**Records for the exercise**
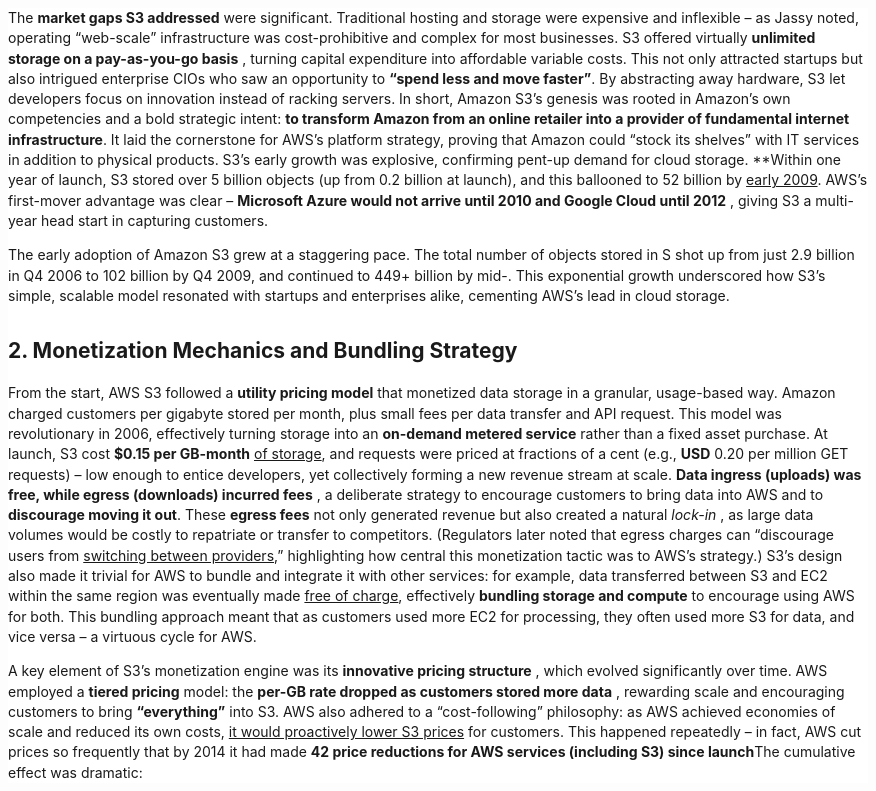 The **market gaps S3 addressed** were significant. Traditional hosting and storage were expensive and inflexible – as Jassy noted, operating “web-scale” infrastructure was cost-prohibitive and complex for most businesses. S3 offered virtually **unlimited storage on a pay-as-you-go basis** , turning capital expenditure into affordable variable costs. This not only attracted startups but also intrigued enterprise CIOs who saw an opportunity to **“spend less and move faster”**. By abstracting away hardware, S3 let developers focus on innovation instead of racking servers. In short, Amazon S3’s genesis was rooted in Amazon’s own competencies and a bold strategic intent: **to transform Amazon from an online retailer into a provider of fundamental internet infrastructure**. It laid the cornerstone for AWS’s platform strategy, proving that Amazon could “stock its shelves” with IT services in addition to physical products. S3’s early growth was explosive, confirming pent-up demand for cloud storage. **Within one year of launch, S3 stored over 5 billion objects (up from 0.2 billion at launch), and this ballooned to 52 billion by [early 2009](https://www.theregister.com/2012/01/06/amazon_aws_biz_2011/#:~:text=Way%20back%20in%20early%202006%2C,per%20second%2C%20according%20to%20Amazon). AWS’s first-mover advantage was clear – **Microsoft Azure would not arrive until 2010 and Google Cloud until 2012** , giving S3 a multi-year head start in capturing customers.

 The early adoption of Amazon S3 grew at a staggering pace. The total number of objects stored in S  shot up from just 2.9 billion in Q4 2006 to 102 billion by Q4 2009, and continued to 449+ billion by mid-. This exponential growth underscored how S3’s simple, scalable model resonated with startups and enterprises alike, cementing AWS’s lead in cloud storage.

## 2. Monetization Mechanics and Bundling Strategy

From the start, AWS S3 followed a **utility pricing model** that monetized data storage in a granular, usage-based way. Amazon charged customers per gigabyte stored per month, plus small fees per data transfer and API request. This model was revolutionary in 2006, effectively turning storage into an **on-demand metered service** rather than a fixed asset purchase. At launch, S3 cost **$0.15 per GB-month** [of storage](https://www.aboutamazon.com/news/aws/the-deceptively-simple-origins-of-aws#:~:text=What%20they%20landed%20on%20was,02%20per%20gig%20per%20month), and requests were priced at fractions of a cent (e.g., **USD** 0.20 per million GET requests) – low enough to entice developers, yet collectively forming a new revenue stream at scale. **Data ingress (uploads) was free, while egress (downloads) incurred fees** , a deliberate strategy to encourage customers to bring data into AWS and to **discourage moving it out**. These **egress fees** not only generated revenue but also created a natural _lock-in_ , as large data volumes would be costly to repatriate or transfer to competitors. (Regulators later noted that egress charges can “discourage users from [switching between providers](https://www.computerweekly.com/feature/The-CMA-anti-trust-investigation-into-AWS-and-Microsoft-explained-Everything-you-need-to-know#:~:text=Microsoft%20are%20both%20known%20to,been%20referred%20to%20the%20CMA),” highlighting how central this monetization tactic was to AWS’s strategy.) S3’s design also made it trivial for AWS to bundle and
integrate it with other services: for example, data transferred between S3 and EC2 within the same region was eventually made [free of charge](https://repost.aws/questions/QU6BKvTNiqS0yKrgzW0R6wWQ/pricing-for-traffic-within-a-region-ec2-s3#:~:text=According%20to%20the%20price%20list%2C,the%20same%20region%20is%20free), effectively **bundling storage and compute** to encourage using AWS for both. This bundling approach meant that as customers used more EC2 for processing, they often used more S3 for data, and vice versa – a virtuous cycle for AWS.

A key element of S3’s monetization engine was its **innovative pricing structure** , which evolved significantly over time. AWS employed a **tiered pricing** model: the **per-GB rate dropped as customers stored more data** , rewarding scale and encouraging customers to bring **“everything”** into S3. AWS also adhered to a “cost-following” philosophy: as AWS achieved economies of scale and reduced its own costs, [it would proactively lower S3 prices](https://aws.amazon.com/blogs/aws/amazon-s3s-15th-birthday-it-is-still-day-1-after-5475-days-100-trillion-objects/#:~:text=After%20discussing%20many%20different%20pricing,As%20Colin%20and%20Bill%20said) for customers. This happened repeatedly – in fact, AWS cut prices so frequently that by 2014 it had made **42 price reductions for AWS services (including S3) since launch**The cumulative effect was dramatic:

**Required action**
Say only the number of lines of the data above in which the string "more" occurs.

**Solution for this exercise**
2